The plus side of getting all of this reading done each day is that I'm probably better informed on national and world events than I've ever been. Besides the articles themselves, I always scan the reader comments as well, which are mostly a combination of insightful and completely idiotic. However, with the right topic, they can number into the hundreds, which is a great way to pass time NOT on Facebook.

Lately, I've been following (as has everyone, I believe) the story of the feet, encased in running shoes, washing up on various beaches along the B.C. coastline. Two more feet have been found this week, bringing the total to six feet - five right, one left. With the announcement of the finding of the sixth foot yesterday in Campbell River, the articles finally used the term "suspicious", as opposed to chalking the feet up to a bizarre coincidence.
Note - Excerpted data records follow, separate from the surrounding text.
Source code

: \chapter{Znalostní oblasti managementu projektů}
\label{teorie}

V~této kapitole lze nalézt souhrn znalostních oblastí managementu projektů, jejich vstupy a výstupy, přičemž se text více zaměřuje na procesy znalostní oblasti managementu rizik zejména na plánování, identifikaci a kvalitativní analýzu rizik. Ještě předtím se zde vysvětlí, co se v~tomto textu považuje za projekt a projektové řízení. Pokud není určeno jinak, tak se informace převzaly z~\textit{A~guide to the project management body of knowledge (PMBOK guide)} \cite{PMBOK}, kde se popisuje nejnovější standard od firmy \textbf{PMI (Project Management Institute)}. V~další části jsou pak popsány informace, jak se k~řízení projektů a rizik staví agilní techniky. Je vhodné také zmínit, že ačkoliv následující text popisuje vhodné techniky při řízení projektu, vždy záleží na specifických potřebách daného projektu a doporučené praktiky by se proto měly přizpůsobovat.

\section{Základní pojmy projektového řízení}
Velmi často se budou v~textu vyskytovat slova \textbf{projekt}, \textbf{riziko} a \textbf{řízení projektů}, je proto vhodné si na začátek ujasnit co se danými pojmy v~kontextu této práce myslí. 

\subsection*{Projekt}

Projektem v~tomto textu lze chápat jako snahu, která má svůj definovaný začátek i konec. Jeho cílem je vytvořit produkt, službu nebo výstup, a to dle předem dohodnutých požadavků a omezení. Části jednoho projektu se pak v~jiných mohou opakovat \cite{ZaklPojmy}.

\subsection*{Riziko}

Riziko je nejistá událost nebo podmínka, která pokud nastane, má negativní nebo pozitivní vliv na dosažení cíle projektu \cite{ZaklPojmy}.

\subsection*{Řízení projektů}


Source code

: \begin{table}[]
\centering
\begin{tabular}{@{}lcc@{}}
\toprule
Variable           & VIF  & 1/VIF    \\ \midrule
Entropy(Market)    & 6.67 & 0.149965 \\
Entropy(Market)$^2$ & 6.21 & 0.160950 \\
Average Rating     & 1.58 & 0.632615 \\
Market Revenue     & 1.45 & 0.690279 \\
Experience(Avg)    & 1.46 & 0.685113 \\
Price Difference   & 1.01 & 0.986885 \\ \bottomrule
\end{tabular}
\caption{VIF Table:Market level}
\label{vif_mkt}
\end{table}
There are a lot of theories out there with regards to the origins of the feet. Some thought that they were the feet of plane crash victims, but I believe that the sixth foot blew that theory out of the water (so to speak) because there were only four passengers and now five right feet. Others think that the feet have something to do with illegal Chinese immigrants (I don't understand the correlation there, but some people are all over this). Another theory is that they are linked to some sort of large-scale organized crime - bikers, drug lords, organ harvesting, etc. The RCMP aren't saying much about any of the feet, since releasing too many details about what they might know could obviously compromise the investigation, but I do know that they are treating all six feet as separate files. For now.

My own theory? I think B.C. has itself a new serial killer on the loose. While they had said a few weeks back that the bones did not show signs of being severed, the latest ones apparently have been obviously cut, and the sixth shoe was brand spankin' new.

Whatever really is going on...it's gone from being odd to scary. How many more will wash up before they figure out where and who the feet are coming from? All of the many obvious foot jokes aside (refer to the Globe's comment sections for those...they are plentiful), there are families out there with missing loved ones. Every new foot brings for them a new fear that it could be a link.

And besides all that...washed up feet are seriously gross. I won't be doing much beachcombing while I'm home.

1 comments:

Anonymous said...

So weird - the story has clearly made it to Scotland as just an hour ago D was telling me that very thing over dinner (nice timing). Gross. Me. Out.

Remember when we were about 8 and someone found a wooly mammoth tooth on Willows Beach? I kept looking up and down the beach for ages after that, hoping to find something cool. Never again.